What you have to do:
Please print every line from the one containing "#### 步骤 2：连接电池夹" through the last line of the records below, exactly as written and nothing more.
┌─ Raw data
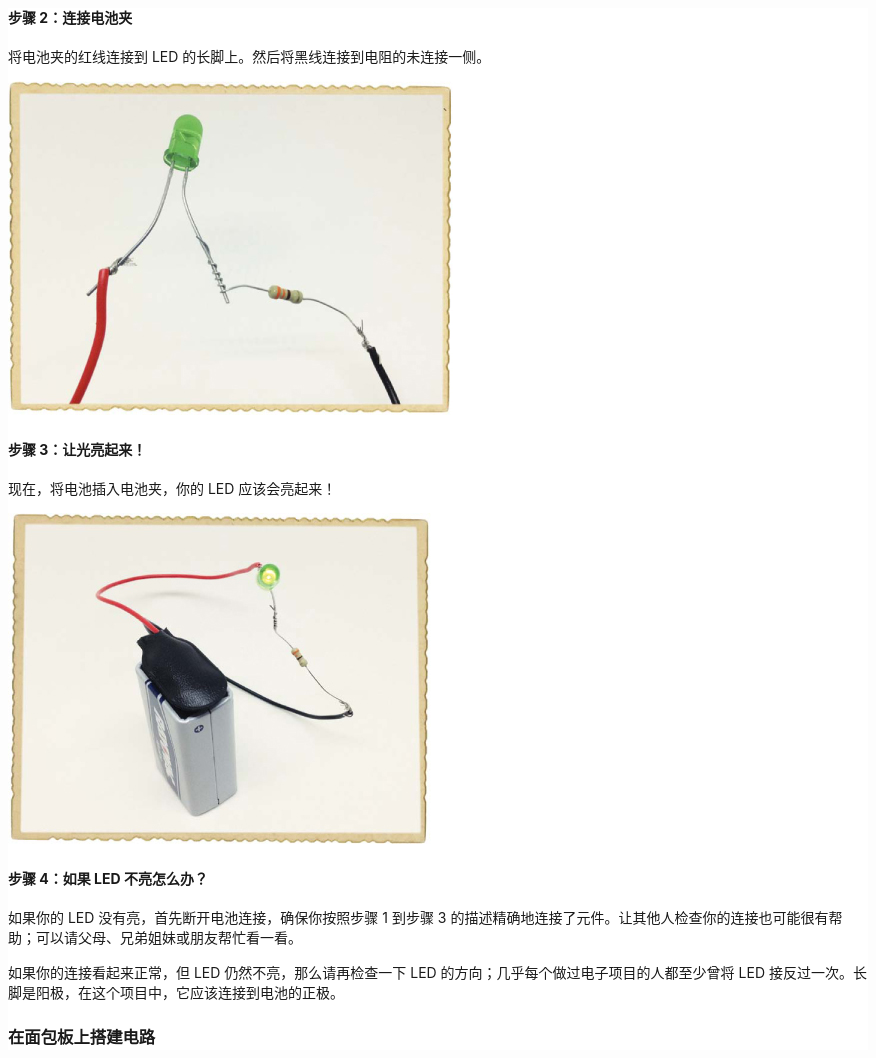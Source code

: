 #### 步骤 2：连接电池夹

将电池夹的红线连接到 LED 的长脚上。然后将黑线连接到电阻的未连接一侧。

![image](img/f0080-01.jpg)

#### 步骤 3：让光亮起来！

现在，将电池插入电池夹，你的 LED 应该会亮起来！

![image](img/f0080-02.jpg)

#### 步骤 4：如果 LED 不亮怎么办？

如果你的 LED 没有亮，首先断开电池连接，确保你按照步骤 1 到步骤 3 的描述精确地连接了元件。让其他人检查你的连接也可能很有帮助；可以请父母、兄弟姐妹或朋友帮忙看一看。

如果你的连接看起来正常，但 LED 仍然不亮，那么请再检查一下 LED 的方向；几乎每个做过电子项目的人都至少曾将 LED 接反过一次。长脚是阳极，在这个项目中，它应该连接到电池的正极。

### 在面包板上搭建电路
└─
Exercise answer:
: #### 步骤 2：连接电池夹

将电池夹的红线连接到 LED 的长脚上。然后将黑线连接到电阻的未连接一侧。

![image](img/f0080-01.jpg)

#### 步骤 3：让光亮起来！

现在，将电池插入电池夹，你的 LED 应该会亮起来！

![image](img/f0080-02.jpg)

#### 步骤 4：如果 LED 不亮怎么办？

如果你的 LED 没有亮，首先断开电池连接，确保你按照步骤 1 到步骤 3 的描述精确地连接了元件。让其他人检查你的连接也可能很有帮助；可以请父母、兄弟姐妹或朋友帮忙看一看。

如果你的连接看起来正常，但 LED 仍然不亮，那么请再检查一下 LED 的方向；几乎每个做过电子项目的人都至少曾将 LED 接反过一次。长脚是阳极，在这个项目中，它应该连接到电池的正极。

### 在面包板上搭建电路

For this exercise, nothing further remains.